‘In the worst case, we could be without electricity for days’

These ominous words were heard during the Cyber Reserve 2025 exercise, where participants, working with Elering, practised responding to a cyberattack that threatened Estonia’s entire electricity supply.

The national power system ensures that our homes are warm and lit, that water flows from the tap, that the internet works from the router, and that food and fuel are available in shops and petrol stations.

Digital control, remote monitoring and automation have made the energy system more efficient, but they also introduce new cyber vulnerabilities that energy security must address.

Illustratsioon. Monitori taga on kolm inimest, prillidega ülikonnas mees istub ja vaatab vasakul seljaga seisvat sinises dressipluusis meest. Paremal seisab pruunika pintsakuga tumedapäine naine, hallid paberid käes. esiplaanil pildi peal punaste punktiirjoontega Eesti kontuur, taamal sinisel taustal halli elektrimast ja liinid.

The year’s largest cyber exercise

In 2025, RIA organised a large-scale Cyber Reserve exercise in partnership with system operator Elering, focusing on how to ensure the functioning of Estonia’s energy system during a major cyber incident.

Under the exercise scenario, a real but not yet fully realised threat emerged to the operational continuity of Estonia’s electricity transmission network control centres. In the worst-case scenario, such a situation could escalate into a widespread power outage.

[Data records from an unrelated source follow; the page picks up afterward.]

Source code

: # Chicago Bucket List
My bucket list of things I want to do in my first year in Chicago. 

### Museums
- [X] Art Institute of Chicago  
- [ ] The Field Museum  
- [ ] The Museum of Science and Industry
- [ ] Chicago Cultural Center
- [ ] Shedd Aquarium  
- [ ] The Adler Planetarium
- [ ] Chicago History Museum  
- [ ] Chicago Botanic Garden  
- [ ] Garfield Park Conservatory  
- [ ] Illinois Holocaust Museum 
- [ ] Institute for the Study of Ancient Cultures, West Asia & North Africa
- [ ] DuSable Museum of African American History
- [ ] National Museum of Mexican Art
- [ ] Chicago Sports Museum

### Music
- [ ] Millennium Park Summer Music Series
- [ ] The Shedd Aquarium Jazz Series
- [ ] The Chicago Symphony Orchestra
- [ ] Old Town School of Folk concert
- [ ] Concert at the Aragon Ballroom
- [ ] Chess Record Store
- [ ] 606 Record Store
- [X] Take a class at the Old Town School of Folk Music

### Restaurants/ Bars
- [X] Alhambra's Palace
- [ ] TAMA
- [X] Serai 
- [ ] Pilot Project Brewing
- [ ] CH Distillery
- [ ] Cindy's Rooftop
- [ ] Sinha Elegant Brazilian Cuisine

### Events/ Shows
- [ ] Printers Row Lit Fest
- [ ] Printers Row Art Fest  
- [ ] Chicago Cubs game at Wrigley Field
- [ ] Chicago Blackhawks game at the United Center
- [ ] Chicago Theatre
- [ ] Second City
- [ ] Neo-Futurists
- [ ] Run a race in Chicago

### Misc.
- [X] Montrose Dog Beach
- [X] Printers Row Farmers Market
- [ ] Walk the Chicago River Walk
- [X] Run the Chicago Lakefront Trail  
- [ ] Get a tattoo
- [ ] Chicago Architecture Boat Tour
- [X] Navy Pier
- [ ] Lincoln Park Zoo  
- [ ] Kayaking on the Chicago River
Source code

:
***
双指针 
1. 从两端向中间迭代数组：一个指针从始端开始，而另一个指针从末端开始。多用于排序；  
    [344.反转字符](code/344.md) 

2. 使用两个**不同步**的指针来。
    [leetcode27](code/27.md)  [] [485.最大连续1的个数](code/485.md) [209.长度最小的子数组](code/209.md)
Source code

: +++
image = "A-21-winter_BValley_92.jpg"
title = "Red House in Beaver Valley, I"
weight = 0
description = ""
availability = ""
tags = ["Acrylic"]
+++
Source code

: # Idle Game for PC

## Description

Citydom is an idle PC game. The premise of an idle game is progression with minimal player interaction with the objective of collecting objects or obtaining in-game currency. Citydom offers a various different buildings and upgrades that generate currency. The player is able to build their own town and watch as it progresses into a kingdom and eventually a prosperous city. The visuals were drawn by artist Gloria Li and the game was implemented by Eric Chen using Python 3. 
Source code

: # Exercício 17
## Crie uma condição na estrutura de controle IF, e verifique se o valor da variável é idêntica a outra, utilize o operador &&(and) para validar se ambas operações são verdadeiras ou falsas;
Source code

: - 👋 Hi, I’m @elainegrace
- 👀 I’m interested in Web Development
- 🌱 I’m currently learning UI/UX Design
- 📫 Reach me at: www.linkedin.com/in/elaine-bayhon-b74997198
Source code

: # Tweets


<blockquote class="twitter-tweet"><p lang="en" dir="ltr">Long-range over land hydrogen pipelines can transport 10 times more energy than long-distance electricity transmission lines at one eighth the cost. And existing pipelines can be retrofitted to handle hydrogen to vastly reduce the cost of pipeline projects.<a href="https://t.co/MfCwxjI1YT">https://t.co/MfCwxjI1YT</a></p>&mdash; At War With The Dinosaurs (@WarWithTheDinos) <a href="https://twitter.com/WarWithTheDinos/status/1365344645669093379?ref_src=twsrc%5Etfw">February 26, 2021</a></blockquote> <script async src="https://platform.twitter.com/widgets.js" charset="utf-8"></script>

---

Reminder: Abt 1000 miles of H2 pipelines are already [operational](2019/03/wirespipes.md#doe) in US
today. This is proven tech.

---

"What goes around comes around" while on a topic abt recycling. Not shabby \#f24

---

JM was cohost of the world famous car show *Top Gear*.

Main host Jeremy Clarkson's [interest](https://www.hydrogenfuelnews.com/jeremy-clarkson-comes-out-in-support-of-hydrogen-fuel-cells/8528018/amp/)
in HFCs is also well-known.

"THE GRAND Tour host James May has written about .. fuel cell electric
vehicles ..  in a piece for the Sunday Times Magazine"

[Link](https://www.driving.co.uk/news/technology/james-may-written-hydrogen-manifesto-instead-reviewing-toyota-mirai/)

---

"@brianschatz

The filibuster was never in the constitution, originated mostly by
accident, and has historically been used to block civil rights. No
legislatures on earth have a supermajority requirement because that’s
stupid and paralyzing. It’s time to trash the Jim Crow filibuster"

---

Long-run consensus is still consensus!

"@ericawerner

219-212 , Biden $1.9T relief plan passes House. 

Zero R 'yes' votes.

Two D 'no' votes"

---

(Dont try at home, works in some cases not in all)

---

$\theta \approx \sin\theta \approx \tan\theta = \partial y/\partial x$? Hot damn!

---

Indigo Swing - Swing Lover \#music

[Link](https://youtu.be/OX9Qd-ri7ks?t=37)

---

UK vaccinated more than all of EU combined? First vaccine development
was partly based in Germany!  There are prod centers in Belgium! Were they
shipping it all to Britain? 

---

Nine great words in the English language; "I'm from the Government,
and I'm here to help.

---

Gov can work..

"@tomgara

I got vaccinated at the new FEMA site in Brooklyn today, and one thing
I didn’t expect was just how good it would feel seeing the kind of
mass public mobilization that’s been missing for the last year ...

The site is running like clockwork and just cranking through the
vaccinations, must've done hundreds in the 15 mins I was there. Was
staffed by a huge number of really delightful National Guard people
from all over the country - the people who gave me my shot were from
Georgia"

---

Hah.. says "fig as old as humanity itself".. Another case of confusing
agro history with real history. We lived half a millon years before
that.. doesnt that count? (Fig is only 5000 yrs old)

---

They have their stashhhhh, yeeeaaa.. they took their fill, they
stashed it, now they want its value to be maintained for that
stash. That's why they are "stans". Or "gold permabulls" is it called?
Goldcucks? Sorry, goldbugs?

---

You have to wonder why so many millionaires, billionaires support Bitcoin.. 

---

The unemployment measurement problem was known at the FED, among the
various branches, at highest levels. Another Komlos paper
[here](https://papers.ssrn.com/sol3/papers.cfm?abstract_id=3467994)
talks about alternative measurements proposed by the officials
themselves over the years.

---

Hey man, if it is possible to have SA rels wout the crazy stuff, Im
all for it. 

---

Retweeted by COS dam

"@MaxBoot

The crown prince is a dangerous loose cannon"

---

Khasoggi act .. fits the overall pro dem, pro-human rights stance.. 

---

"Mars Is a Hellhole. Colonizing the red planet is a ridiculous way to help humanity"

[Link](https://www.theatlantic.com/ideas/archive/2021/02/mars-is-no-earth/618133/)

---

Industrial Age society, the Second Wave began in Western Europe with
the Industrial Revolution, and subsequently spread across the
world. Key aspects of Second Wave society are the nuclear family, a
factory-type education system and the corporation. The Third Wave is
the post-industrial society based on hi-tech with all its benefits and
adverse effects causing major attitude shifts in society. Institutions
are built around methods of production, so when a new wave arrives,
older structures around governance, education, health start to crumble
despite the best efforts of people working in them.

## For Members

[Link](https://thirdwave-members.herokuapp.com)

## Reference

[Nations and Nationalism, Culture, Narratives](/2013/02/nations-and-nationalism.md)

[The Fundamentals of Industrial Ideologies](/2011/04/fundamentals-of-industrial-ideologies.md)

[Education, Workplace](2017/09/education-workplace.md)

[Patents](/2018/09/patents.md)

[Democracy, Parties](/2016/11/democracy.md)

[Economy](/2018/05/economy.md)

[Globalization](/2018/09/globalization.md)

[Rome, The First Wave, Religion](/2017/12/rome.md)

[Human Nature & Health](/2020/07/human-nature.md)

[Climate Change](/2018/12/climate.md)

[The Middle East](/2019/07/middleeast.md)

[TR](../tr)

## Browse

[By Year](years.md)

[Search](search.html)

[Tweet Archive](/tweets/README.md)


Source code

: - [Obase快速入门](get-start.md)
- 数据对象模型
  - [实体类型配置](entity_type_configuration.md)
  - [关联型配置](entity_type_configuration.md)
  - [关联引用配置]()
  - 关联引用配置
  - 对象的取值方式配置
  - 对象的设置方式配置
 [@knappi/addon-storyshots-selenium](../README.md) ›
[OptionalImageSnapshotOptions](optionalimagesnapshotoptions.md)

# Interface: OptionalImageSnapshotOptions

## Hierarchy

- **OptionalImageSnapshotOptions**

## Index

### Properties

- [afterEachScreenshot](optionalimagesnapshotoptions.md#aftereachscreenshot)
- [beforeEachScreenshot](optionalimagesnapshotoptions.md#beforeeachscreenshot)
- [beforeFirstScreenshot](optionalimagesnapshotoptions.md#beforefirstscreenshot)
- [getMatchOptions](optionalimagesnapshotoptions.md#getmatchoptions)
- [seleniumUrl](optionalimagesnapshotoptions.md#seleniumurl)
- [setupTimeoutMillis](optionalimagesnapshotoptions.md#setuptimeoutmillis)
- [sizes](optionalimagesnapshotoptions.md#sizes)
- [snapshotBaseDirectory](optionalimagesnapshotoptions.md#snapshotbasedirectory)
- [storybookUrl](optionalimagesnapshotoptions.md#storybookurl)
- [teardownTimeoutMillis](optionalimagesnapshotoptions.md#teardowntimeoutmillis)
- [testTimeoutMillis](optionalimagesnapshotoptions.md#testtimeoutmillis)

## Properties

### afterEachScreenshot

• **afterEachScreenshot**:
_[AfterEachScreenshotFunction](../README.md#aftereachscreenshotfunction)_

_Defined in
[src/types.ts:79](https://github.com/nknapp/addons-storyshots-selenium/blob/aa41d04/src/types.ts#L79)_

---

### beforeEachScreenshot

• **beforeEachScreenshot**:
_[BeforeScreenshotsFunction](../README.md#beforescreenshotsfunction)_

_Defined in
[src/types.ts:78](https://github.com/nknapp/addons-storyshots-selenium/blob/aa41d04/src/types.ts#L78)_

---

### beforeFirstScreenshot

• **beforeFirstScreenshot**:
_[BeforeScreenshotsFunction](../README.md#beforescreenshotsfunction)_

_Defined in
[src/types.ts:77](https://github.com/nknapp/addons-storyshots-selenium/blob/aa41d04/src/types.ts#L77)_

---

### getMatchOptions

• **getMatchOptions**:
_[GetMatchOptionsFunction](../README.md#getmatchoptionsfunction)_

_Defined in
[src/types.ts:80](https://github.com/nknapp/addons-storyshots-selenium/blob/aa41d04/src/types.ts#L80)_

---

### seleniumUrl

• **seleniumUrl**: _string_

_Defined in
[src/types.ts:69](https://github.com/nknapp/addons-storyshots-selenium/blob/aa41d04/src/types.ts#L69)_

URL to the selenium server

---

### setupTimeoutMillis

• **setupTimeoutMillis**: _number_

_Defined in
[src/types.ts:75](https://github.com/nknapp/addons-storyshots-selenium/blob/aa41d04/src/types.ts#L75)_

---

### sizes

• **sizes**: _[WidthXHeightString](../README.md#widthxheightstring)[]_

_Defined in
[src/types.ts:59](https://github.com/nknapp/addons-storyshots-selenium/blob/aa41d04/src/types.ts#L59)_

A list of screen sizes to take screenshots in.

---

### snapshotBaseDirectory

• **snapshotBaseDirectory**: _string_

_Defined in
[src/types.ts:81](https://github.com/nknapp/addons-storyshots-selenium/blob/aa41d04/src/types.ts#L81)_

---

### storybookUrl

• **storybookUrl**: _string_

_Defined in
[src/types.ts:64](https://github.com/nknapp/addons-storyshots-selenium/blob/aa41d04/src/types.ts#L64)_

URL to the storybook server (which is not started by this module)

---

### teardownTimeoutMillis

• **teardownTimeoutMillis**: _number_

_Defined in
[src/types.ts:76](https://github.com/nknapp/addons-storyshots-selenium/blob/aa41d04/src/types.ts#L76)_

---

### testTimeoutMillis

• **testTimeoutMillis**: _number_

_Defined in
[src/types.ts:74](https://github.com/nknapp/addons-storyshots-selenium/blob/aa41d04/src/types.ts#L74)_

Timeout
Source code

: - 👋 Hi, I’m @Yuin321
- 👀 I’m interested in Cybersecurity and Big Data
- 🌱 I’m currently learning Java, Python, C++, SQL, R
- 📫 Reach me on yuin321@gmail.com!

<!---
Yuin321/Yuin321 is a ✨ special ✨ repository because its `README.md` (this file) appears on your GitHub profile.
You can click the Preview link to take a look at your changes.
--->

The exercise focused on identifying and mitigating risks where an attacker is suspected of having penetrated an organisation’s IT systems and may be able to remotely influence transmission network control systems, and on ensuring power system management under extreme conditions.

Nearly 200 experts from close to ten organisations took part in the exercise, which brought together cybersecurity, electricity supply security and crisis management into a single, integrated whole. Participants were given a realistic picture of how a cyber incident could disrupt the power system and what options the state and providers of vital services have to resolve such a situation.

What is the Estonian Cyber Reserve?

The Cyber Reserve is a nationwide network of experts managed and developed by RIA. Its purpose is to support the state and providers of vital services during high-impact cyber incidents. The Cyber Reserve includes more than one hundred experts from across Estonia, drawn from both the public and private sectors, whose knowledge and skills can be deployed when normal resources are no longer sufficient.

Activating the Cyber Reserve requires strong coordination, clear command structures and shared situational awareness. To practise these aspects, RIA organises complex exercises every year that simulate emergencies or imminent threats arising from cyber incidents and test cooperation at both technical and strategic levels.

Leadership and decision-making in a crisis

A key element of the exercise was practising leadership and decision-making.

Cyber incidents in the energy sector require rapid and well-considered decisions under conditions of limited information, often with far-reaching consequences.

Participants were confronted with dilemmas that required balancing system security against the risk of power outages. Responses unfolded in real time and depended on close cooperation between Elering, RIA, other state authorities (including ministries and the Government Office) and Cyber Reserve experts.

Supply security also depends on cyber resilience

The exercise confirmed that supply security is not only a matter of physical failures or generation capacity. Cyber threats can affect system control even when physical infrastructure is intact and production matches demand. It is therefore essential that the planning and development of the energy system systematically take cyber risks into account, including their potential impact on frequency control, reserve use and recovery processes.

The exercise underlined the need to maintain and develop the capability to restore the power system even when digital control systems are temporarily disrupted.

This requires both technical solutions and people with the necessary know-how, as well as clearly defined roles and responsibilities.

The Cyber Reserve exercise demonstrated how closely intertwined cybersecurity and energy security are. Resolving a high-impact cyber incident demands readiness to act in uncertain and rapidly changing conditions, to make decisions with incomplete information, and to sustain effective cooperation across different organisations. Cooperation builds resilience.